Predictive analytics is a form of advanced analytics that uses current and historical data to forecast activity, behavior and trends. It involves applying statistical analysis techniques, data queries and machine learning algorithms to data sets to create predictive models that place a numerical value -- or score -- on the likelihood of a particular action or event happening.
Predictive analytics is a key discipline in the field of data analytics, an umbrella term for the use of quantitative methods and expert knowledge to derive meaning from data and answer fundamental questions about a business, the weather, healthcare, scientific research and other areas of inquiry. In the context of businesses, the main focus here, that process is often referred to as business analytics.

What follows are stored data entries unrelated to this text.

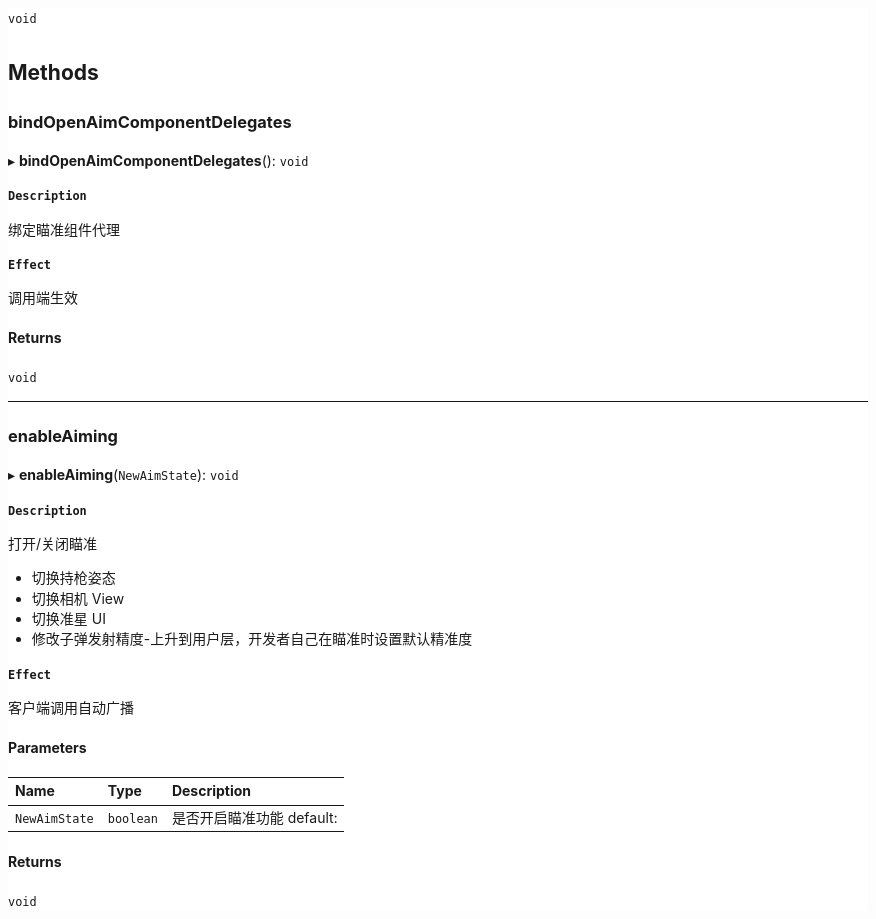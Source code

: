 `void`

## Methods

### bindOpenAimComponentDelegates

▸ **bindOpenAimComponentDelegates**(): `void`

**`Description`**

绑定瞄准组件代理

**`Effect`**

调用端生效

#### Returns

`void`

---

### enableAiming

▸ **enableAiming**(`NewAimState`): `void`

**`Description`**

打开/关闭瞄准

- 切换持枪姿态
- 切换相机 View
- 切换准星 UI
- 修改子弹发射精度-上升到用户层，开发者自己在瞄准时设置默认精准度

**`Effect`**

客户端调用自动广播

#### Parameters

| Name          | Type      | Description               |
| :------------ | :-------- | :------------------------ |
| `NewAimState` | `boolean` | 是否开启瞄准功能 default: |

#### Returns

`void`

There are three major types of business analytics. The most common type is descriptive analytics, which gives an account of what has happened in a business. Predictive analytics, the subject of this guide, helps businesses predict what will likely happen. It looks for patterns in data and projects them forward to help businesses mitigate risks and capitalize on opportunities. The third category, prescriptive analytics, prescribes or automatically takes a next best course of action based on intelligence generated by the other two kinds of analytics. Two additional modes of analytics sometimes figure into the business analytics continuum: diagnostic analytics, which explores why something happened, and real-time analytics, which analyzes data as it's generated, collected or updated.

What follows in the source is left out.